A pomada de enxofre tem procura, mas mais tem a de afito, um anti-inflamatório e analgésico de uso pediátrico. A farmácia produz, em média, 30 por mês. Durante todo o ano, também prepara álcool boricado, desinfectante com acção bacteriostática e fungicida. É prescrito pelos médicos para as dores de ouvidos e usado por nadadores. Para garantir a segurança, qualidade e eficácia, é preciso seguir as boas práticas de preparação relativas às instalações e ao material de laboratório, e a ficha de preparação de cada manipulado que é produzido.

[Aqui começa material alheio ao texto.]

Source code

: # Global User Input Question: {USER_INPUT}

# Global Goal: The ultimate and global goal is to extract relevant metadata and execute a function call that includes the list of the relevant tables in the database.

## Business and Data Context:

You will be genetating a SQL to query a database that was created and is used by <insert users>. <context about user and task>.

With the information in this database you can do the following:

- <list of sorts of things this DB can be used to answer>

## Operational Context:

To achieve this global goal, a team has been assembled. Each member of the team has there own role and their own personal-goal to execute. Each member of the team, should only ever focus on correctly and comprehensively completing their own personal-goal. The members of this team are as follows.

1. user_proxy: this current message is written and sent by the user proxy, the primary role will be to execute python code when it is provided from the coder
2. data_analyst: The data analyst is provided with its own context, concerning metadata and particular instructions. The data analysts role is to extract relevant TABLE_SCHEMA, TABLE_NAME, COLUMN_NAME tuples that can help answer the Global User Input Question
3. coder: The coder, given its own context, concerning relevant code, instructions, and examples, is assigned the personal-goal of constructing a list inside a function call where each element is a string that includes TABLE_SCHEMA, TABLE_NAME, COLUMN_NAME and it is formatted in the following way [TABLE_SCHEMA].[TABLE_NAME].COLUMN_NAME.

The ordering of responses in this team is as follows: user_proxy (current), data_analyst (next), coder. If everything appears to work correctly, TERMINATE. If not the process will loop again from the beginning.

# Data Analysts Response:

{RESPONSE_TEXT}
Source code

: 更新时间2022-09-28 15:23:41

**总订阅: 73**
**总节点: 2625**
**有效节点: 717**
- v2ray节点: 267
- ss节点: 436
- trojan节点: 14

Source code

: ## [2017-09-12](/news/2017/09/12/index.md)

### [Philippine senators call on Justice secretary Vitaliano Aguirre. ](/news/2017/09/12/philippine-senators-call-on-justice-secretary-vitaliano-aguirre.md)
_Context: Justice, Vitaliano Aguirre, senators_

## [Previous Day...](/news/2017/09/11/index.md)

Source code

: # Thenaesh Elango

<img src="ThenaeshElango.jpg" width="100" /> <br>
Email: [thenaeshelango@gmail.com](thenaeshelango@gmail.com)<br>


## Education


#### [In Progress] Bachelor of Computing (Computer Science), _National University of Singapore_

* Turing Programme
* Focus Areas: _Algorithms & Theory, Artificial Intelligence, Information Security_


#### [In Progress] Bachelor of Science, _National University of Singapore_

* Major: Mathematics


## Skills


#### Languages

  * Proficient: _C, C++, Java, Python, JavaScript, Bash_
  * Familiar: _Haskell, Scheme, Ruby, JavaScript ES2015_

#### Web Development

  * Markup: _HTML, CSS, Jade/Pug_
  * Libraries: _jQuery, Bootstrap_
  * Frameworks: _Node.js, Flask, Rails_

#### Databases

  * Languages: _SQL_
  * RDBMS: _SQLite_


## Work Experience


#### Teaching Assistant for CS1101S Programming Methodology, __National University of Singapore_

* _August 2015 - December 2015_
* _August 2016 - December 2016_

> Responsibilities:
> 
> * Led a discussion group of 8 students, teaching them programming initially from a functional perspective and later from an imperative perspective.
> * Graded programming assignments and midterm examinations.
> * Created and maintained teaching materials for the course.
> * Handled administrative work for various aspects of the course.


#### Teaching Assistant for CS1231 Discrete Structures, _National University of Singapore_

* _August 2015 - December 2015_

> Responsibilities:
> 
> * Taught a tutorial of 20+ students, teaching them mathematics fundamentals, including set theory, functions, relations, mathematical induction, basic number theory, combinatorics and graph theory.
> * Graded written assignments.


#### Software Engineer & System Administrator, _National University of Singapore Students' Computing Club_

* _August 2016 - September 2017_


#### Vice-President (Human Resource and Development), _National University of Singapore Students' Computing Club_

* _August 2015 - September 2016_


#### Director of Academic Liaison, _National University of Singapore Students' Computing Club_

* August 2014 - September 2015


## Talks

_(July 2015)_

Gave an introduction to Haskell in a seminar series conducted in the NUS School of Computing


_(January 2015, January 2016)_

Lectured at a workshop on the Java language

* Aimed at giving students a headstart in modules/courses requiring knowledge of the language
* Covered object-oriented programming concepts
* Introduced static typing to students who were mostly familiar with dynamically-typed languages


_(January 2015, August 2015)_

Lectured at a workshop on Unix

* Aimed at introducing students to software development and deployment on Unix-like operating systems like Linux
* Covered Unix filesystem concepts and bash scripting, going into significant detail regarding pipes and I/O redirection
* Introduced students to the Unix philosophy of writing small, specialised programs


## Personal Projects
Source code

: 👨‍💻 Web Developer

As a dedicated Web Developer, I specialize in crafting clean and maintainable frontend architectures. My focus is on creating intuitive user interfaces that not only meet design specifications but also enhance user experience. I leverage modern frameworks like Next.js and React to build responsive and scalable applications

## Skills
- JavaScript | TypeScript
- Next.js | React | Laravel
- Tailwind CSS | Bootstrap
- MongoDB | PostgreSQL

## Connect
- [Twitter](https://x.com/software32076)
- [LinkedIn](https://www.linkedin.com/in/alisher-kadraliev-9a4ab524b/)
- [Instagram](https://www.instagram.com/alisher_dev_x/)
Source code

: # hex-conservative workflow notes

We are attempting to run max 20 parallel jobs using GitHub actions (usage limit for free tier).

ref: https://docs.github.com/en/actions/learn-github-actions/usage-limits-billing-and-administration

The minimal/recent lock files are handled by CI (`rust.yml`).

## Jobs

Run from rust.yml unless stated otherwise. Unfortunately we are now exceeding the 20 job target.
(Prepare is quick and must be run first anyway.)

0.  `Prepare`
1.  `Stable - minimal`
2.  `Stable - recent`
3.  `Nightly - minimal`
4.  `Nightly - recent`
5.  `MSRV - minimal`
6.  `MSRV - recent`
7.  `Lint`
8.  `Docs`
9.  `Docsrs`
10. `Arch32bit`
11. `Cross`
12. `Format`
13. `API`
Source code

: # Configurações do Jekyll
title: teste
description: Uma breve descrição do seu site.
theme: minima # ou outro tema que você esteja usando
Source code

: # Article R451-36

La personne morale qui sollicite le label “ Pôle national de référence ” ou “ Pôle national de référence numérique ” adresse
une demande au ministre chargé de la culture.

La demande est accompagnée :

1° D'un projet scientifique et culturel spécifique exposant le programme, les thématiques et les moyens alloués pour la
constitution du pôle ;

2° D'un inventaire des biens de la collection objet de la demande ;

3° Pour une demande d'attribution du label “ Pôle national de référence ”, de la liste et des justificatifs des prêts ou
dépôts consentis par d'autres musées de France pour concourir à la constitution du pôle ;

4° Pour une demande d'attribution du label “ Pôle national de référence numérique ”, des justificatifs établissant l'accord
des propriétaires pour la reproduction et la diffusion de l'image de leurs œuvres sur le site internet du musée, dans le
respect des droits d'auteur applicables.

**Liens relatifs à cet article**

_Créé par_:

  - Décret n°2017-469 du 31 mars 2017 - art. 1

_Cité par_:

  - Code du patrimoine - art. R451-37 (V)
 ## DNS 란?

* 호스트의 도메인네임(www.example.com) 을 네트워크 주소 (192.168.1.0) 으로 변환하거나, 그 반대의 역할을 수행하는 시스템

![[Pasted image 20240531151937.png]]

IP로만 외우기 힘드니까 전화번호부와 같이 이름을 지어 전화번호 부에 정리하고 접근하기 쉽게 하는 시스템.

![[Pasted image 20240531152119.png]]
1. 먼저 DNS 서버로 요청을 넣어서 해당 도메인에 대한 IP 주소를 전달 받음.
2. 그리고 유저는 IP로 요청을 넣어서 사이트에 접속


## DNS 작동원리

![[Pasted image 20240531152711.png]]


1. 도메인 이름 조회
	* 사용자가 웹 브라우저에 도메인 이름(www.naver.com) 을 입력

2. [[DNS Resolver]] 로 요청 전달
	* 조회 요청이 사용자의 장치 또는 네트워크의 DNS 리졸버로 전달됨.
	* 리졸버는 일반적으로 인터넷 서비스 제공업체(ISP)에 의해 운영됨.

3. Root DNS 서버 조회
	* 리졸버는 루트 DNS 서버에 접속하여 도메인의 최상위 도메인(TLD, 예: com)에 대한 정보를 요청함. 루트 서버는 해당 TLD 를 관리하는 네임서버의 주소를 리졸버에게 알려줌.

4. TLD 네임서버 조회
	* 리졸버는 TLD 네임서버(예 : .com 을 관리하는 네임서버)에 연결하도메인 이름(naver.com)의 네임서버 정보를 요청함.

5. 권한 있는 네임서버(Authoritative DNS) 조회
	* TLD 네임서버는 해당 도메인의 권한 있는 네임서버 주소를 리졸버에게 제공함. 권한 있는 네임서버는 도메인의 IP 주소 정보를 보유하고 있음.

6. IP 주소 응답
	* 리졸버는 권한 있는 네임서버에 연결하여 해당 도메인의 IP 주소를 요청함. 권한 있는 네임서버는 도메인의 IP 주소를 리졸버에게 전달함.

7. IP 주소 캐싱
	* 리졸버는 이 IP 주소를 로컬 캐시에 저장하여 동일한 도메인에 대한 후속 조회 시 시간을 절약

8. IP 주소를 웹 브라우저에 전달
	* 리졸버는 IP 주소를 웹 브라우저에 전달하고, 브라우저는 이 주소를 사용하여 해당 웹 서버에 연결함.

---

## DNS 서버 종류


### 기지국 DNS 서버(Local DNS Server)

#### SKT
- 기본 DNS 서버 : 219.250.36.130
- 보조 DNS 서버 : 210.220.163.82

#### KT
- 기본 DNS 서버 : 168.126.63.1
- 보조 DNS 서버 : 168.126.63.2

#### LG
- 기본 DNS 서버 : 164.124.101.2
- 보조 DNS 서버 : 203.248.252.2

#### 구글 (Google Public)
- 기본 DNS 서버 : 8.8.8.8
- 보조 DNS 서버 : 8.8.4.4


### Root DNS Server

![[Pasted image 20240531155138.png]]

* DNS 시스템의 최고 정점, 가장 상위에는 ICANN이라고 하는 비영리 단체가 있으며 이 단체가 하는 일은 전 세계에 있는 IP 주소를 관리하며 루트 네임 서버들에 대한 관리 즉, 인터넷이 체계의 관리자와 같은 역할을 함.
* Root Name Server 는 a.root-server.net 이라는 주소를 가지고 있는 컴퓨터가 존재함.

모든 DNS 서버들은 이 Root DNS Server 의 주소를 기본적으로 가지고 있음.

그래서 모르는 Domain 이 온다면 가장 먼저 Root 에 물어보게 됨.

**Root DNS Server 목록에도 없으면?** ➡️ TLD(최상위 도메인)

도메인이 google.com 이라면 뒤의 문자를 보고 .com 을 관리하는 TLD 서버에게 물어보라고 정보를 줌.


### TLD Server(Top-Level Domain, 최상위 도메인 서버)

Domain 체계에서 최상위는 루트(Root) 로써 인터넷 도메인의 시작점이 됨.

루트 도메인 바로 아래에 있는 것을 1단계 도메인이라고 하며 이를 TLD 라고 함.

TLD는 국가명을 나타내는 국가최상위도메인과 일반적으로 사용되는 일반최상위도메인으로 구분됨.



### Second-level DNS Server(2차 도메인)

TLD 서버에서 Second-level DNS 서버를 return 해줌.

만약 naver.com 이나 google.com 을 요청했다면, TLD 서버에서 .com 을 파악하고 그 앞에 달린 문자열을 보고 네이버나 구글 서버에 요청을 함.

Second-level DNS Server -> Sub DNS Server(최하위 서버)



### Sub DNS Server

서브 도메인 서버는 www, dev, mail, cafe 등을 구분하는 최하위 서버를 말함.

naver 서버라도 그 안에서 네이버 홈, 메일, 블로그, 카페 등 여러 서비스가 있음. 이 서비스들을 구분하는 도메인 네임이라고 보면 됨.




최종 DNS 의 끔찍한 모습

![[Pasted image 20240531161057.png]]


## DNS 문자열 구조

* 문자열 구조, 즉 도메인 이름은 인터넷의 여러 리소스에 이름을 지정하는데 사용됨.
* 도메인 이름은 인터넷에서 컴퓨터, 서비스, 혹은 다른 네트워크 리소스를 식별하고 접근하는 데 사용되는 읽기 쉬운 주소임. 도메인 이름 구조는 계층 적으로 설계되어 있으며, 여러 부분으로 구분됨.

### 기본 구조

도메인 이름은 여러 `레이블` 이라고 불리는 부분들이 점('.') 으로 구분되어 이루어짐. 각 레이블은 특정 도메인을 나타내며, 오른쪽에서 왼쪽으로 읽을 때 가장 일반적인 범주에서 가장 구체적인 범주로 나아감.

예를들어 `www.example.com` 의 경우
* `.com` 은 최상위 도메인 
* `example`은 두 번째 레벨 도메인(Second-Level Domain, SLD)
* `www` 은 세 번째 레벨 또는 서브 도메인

Longe vai o tempo em que os utentes pediam chá Reis (nome da farmácia na origem da Mendes Segundo, que a família adquiriu na Fuseta), um laxante usado nos anos 60. O mesmo aconteceu com o xarope de extracto de quina e ferro, fortificante que tinha na composição... Vinho do Porto. Inclusive o trimetoprim, xarope para tratar infecções urinárias em bebés e crianças, que a Farmácia Pacheco produzia para outras farmácias, deixou de ter procura aqui.

O que não caiu em desuso foi a comunicação entre a farmácia e os médicos sempre que há dúvidas de interpretação da receita de um manipulado. «Nessa altura, falamos, em prol do doente», afirma José Luís Segundo. Para a Farmácia Pacheco, a produção de medicamentos é «uma área de pesquisa e desenvolvimento» e uma aposta de futuro, estando agendada para Outubro uma formação à medida, pelo LEF. É com contentamento que o director-técnico declara: «Se têm uma receita para manipulado, os doentes sabem que o podem encontrar na nossa farmácia».